| WHAT IS NEEDED |
Search the listing for the string "modified" and copy every line that contains it.
##############################
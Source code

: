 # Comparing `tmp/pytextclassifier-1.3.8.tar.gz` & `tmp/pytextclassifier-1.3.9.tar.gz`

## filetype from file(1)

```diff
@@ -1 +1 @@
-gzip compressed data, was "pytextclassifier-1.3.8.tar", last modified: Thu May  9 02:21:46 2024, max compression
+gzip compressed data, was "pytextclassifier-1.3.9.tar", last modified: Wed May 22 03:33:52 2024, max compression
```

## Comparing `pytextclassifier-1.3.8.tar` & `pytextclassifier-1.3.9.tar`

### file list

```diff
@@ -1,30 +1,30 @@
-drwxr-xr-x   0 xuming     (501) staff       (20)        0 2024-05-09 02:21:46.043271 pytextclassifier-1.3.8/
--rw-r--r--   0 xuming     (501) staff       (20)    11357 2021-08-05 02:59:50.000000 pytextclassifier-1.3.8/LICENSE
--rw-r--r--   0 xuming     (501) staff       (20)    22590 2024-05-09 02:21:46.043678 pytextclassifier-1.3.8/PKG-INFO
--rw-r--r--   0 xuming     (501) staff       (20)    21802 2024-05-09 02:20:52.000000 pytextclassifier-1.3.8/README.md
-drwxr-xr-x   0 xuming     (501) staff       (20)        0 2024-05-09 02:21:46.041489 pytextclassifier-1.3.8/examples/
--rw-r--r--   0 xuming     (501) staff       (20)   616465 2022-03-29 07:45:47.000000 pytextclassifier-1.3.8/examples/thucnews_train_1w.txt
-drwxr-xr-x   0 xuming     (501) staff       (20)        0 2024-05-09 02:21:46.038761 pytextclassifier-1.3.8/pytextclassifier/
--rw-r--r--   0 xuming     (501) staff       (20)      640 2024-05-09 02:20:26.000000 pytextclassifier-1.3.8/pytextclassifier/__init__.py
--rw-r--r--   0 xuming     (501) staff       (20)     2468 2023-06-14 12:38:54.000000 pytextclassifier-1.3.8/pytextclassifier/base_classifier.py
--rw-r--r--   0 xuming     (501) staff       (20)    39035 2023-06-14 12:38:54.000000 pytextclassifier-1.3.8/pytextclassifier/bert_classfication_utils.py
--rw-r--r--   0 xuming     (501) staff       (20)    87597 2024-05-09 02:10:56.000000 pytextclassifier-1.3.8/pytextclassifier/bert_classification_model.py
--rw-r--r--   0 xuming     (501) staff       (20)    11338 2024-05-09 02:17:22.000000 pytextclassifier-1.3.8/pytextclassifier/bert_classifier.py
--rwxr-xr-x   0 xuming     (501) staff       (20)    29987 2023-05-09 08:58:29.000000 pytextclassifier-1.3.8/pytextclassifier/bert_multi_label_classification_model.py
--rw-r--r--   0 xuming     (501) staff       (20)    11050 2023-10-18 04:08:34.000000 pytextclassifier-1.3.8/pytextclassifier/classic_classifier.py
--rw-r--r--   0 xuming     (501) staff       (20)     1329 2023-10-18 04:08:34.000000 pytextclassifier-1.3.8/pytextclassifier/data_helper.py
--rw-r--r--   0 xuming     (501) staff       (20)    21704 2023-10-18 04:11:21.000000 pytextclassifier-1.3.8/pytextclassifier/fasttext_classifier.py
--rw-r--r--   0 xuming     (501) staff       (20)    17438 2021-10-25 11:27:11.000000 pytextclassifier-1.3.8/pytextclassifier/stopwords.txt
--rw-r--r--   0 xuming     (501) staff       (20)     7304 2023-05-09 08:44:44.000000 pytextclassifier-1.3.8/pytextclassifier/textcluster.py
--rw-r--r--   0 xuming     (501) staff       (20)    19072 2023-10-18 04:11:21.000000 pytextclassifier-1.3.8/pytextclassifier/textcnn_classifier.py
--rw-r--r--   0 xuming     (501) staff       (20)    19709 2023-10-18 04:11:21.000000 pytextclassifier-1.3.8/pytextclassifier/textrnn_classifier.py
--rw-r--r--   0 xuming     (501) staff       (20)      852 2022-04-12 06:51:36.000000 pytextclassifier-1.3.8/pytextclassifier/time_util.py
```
##############################
| RESPONSE TO THIS EXERCISE |
-gzip compressed data, was "pytextclassifier-1.3.8.tar", last modified: Thu May  9 02:21:46 2024, max compression
+gzip compressed data, was "pytextclassifier-1.3.9.tar", last modified: Wed May 22 03:33:52 2024, max compression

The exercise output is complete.